*** MATERIAL SHOWN ***

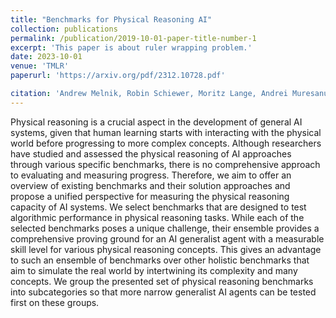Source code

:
 ```yaml
---
title: "Benchmarks for Physical Reasoning AI"
collection: publications
permalink: /publication/2019-10-01-paper-title-number-1
excerpt: 'This paper is about ruler wrapping problem.'
date: 2023-10-01
venue: 'TMLR'
paperurl: 'https://arxiv.org/pdf/2312.10728.pdf'

citation: 'Andrew Melnik, Robin Schiewer, Moritz Lange, Andrei Muresanu, Mozhgan Saeidi, Animesh Garg, Helge Ritter. (2023). &quot; journal={TMLR}, pages={1--50}, year={2023}, publisher={TMLR} <i>Journal 1</i>. 1(1).'
---
```

Physical reasoning is a crucial aspect in the development of general AI systems, given that human learning starts with interacting with the physical world before progressing to more complex concepts. Although researchers have studied and assessed the physical reasoning of AI approaches through various specific benchmarks, there is no comprehensive approach to evaluating and measuring progress. Therefore, we aim to offer an overview of existing benchmarks and their solution approaches and propose a unified perspective for measuring the physical reasoning capacity of AI systems. We select benchmarks that are designed to test algorithmic performance in physical reasoning tasks. While each of the selected benchmarks poses a unique challenge, their ensemble provides a comprehensive proving ground for an AI generalist agent with a measurable skill level for various physical reasoning concepts. This gives an advantage to such an ensemble of benchmarks over other holistic benchmarks that aim to simulate the real world by intertwining its complexity and many concepts. We group the presented set of physical reasoning benchmarks into subcategories so that more narrow generalist AI agents can be tested first on these groups.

*** End of MATERIAL SHOWN ***

*ACTIVITY*: What is needed is an exact copy of the entries, without any images.

*OUTPUT FOR THIS TASK*:
Source code

:
 ```yaml
---
title: "Benchmarks for Physical Reasoning AI"
collection: publications
permalink: /publication/2019-10-01-paper-title-number-1
excerpt: 'This paper is about ruler wrapping problem.'
date: 2023-10-01
venue: 'TMLR'
paperurl: 'https://arxiv.org/pdf/2312.10728.pdf'

citation: 'Andrew Melnik, Robin Schiewer, Moritz Lange, Andrei Muresanu, Mozhgan Saeidi, Animesh Garg, Helge Ritter. (2023). &quot; journal={TMLR}, pages={1--50}, year={2023}, publisher={TMLR} <i>Journal 1</i>. 1(1).'
---
```

Physical reasoning is a crucial aspect in the development of general AI systems, given that human learning starts with interacting with the physical world before progressing to more complex concepts. Although researchers have studied and assessed the physical reasoning of AI approaches through various specific benchmarks, there is no comprehensive approach to evaluating and measuring progress. Therefore, we aim to offer an overview of existing benchmarks and their solution approaches and propose a unified perspective for measuring the physical reasoning capacity of AI systems. We select benchmarks that are designed to test algorithmic performance in physical reasoning tasks. While each of the selected benchmarks poses a unique challenge, their ensemble provides a comprehensive proving ground for an AI generalist agent with a measurable skill level for various physical reasoning concepts. This gives an advantage to such an ensemble of benchmarks over other holistic benchmarks that aim to simulate the real world by intertwining its complexity and many concepts. We group the presented set of physical reasoning benchmarks into subcategories so that more narrow generalist AI agents can be tested first on these groups.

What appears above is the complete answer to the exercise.